The artist Hedda Sterne was not afraid to make a statement. She was the only woman included in the Irascible 18, a group of American Abstract artists who protested against the Metropolitan Museum of Art’s exhibition, American Painting Today 1950, through an open letter written on May 20 and published on the front page of the New York Times on May 22. “Hedda was always searching, never satisfied,” her dealer Betty Parsons told the New York Times.
Born August 4, 1910, in Romania, Sterne lived most of her early years studying art in Vienna and often taking trips to Paris. When she married, she left Europe for America and settled in Manhattan, where her art was beginning to get some attention. She died in 2011, in her New York City home.
Sterne’s artistic style was constantly changing, and she experimented with a variety of forms and mediums, from diary entries on checkerboard grids to more traditional portraits of family and friends. She was, herself, an unpredictable work of art.
By joining the Abstract Expressionists, better known as The Irascibles or the Irascible 18, she became the only woman among a group of fellow artists protesting against an exhibition that claimed to show American artwork. However, the group argued in their open letter addressed to Roland L. Redmond, the president of the Metropolitan Museum of Art, that “the curators of the show were only promoting the most conservative kind of American painting and were ‘hostile to advance art.'”

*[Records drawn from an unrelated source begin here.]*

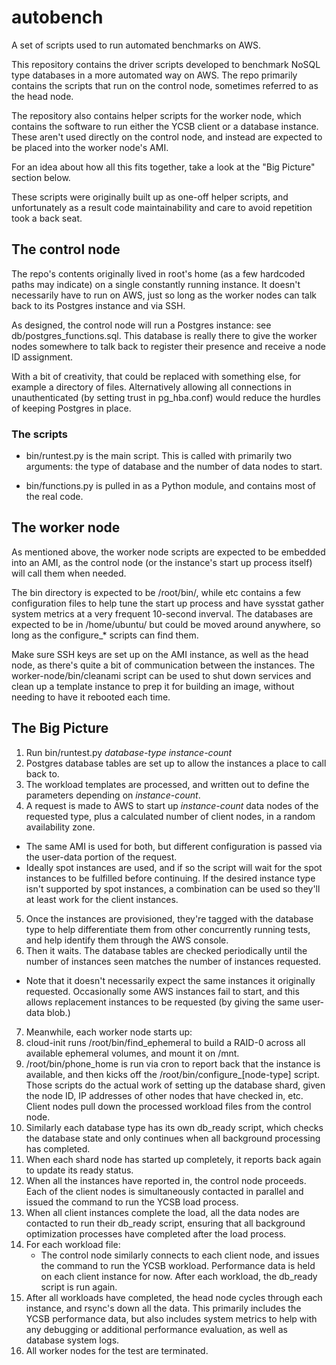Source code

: # autobench
A set of scripts used to run automated benchmarks on AWS.

This repository contains the driver scripts developed to benchmark NoSQL type databases in a more automated way on AWS.  The repo primarily contains the scripts that run on the control node, sometimes referred to as the head node.

The repository also contains helper scripts for the worker node, which contains the software to run either the YCSB client or a database instance.  These aren't used directly on the control node, and instead are expected to be placed into the worker node's AMI.

For an idea about how all this fits together, take a look at the "Big Picture" section below.

These scripts were originally built up as one-off helper scripts, and unfortunately as a result code maintainability and care to avoid repetition took a back seat.

## The control node
The repo's contents originally lived in root's home (as a few hardcoded paths may indicate) on a single constantly running instance.  It doesn't necessarily have to run on AWS, just so long as the worker nodes can talk back to its Postgres instance and via SSH.

As designed, the control node will run a Postgres instance: see db/postgres\_functions.sql.  This database is really there to give the worker nodes somewhere to talk back to register their presence and receive a node ID assignment.

With a bit of creativity, that could be replaced with something else, for example a directory of files.  Alternatively allowing all connections in unauthenticated (by setting trust in pg\_hba.conf) would reduce the hurdles of keeping Postgres in place.

### The scripts
* bin/runtest.py is the main script.  This is called with primarily two arguments: the type of database and the number of data nodes to start.

* bin/functions.py is pulled in as a Python module, and contains most of the real code.

## The worker node
As mentioned above, the worker node scripts are expected to be embedded into an AMI, as the control node (or the instance's start up process itself) will call them when needed.

The bin directory is expected to be /root/bin/, while etc contains a few configuration files to help tune the start up process and have sysstat gather system metrics at a very frequent 10-second inverval.  The databases are expected to be in /home/ubuntu/ but could be moved around anywhere, so long as the configure\_\* scripts can find them.

Make sure SSH keys are set up on the AMI instance, as well as the head node, as there's quite a bit of communication between the instances.  The worker-node/bin/cleanami script can be used to shut down services and clean up a template instance to prep it for building an image, without needing to have it rebooted each time.

## The Big Picture
1. Run bin/runtest.py *database-type* *instance-count*
2. Postgres database tables are set up to allow the instances a place to call back to.
3. The workload templates are processed, and written out to define the parameters depending on *instance-count*.
4. A request is made to AWS to start up *instance-count* data nodes of the requested type, plus a calculated number of client nodes, in a random availability zone.
  * The same AMI is used for both, but different configuration is passed via the user-data portion of the request.
  * Ideally spot instances are used, and if so the script will wait for the spot instances to be fulfilled before continuing.  If the desired instance type isn't supported by spot instances, a combination can be used so they'll at least work for the client instances.
5. Once the instances are provisioned, they're tagged with the database type to help differentiate them from other concurrently running tests, and help identify them through the AWS console.
6. Then it waits.  The database tables are checked periodically until the number of instances seen matches the number of instances requested.
  * Note that it doesn't necessarily expect the same instances it originally requested.  Occasionally some AWS instances fail to start, and this allows replacement instances to be requested (by giving the same user-data blob.)
7. Meanwhile, each worker node starts up:
  1. cloud-init runs /root/bin/find\_ephemeral to build a RAID-0 across all available ephemeral volumes, and mount it on /mnt.
  2. /root/bin/phone\_home is run via cron to report back that the instance is available, and then kicks off the /root/bin/configure\_[node-type] script.  Those scripts do the actual work of setting up the database shard, given the node ID, IP addresses of other nodes that have checked in, etc.  Client nodes pull down the processed workload files from the control node.
  3. Similarly each database type has its own db\_ready script, which checks the database state and only continues when all background processing has completed.
  4. When each shard node has started up completely, it reports back again to update its ready status.
8. When all the instances have reported in, the control node proceeds.  Each of the client nodes is simultaneously contacted in parallel and issued the command to run the YCSB load process.
9. When all client instances complete the load, all the data nodes are contacted to run their db\_ready script, ensuring that all background optimization processes have completed after the load process.
10. For each workload file:
    * The control node similarly connects to each client node, and issues the command to run the YCSB workload.  Performance data is held on each client instance for now.  After each workload, the db\_ready script is run again.
11. After all workloads have completed, the head node cycles through each instance, and rsync's down all the data.  This primarily includes the YCSB performance data, but also includes system metrics to help with any debugging or additional performance evaluation, as well as database system logs.
12. All worker nodes for the test are terminated.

Regardless of the controversy, Sterne was much more than simply a token female artist. She was always looking forward, to new horizons. “When I traveled to the United States, I didn’t only travel in space, I also traveled in time,” she told BOMB magazine in a 1992 interview. “It was a tremendous cultural leap, especially in the role of women in the world.” With new possibilities, she created work that challenged a modern audience ready for the world beyond traditional painting.
Here are a few more reasons to love and admire her.
1. She lived to be 100.
“After so many years of working unceasingly, and enthusiastically, being idle is a tremendous effort of concentration and adjustment. It’s not just doing nothing. It’s being and existing in a certain way. In a way old age is a little bit like that. It has its beauties,” she said, according to Art in America.
2. She first saw a Surrealist work at the tender age of six.
“The very first painting show I ever saw, at the age of six, was Victor Brauner’s, a Surrealist. And then the Constructivists with the shaped canvases, infinitely more daring for that time than lots of things that are done now,” she told BOMB magazine.
3. She was the last surviving artist from the LIFE magazine photograph.
“They all were very furious that I was in it because they all were sufficiently macho to think that the presence of a woman took away from the seriousness of it all,” said Sterne.
4. She escaped from Europe in 1941.
“…the ship I was supposed to come in was sunk by submarines. And I had to wait and I came on another one. It was in October 1941, and America was very difficult about visas. It was quite a miracle that I came,” Sterne said, according to Art in America.
5. She would rather not be remembered for the photo.
“I am known more for that darn photo than for eighty years of work. If I had an ego, it would bother me,” Sterne said, according to a review of “The Last Irascible.”
6. Jazz was an influence.
“Music has had a tremendous part of my life. All types, including jazz,” she told Art in America.
7. Her diary turned into one of her biggest projects.
“I had a large canvas, and I divided it into days and months, and each day I put in one quote I was particularly fond of that I found in a book. And that was the diary,” according to Art in America.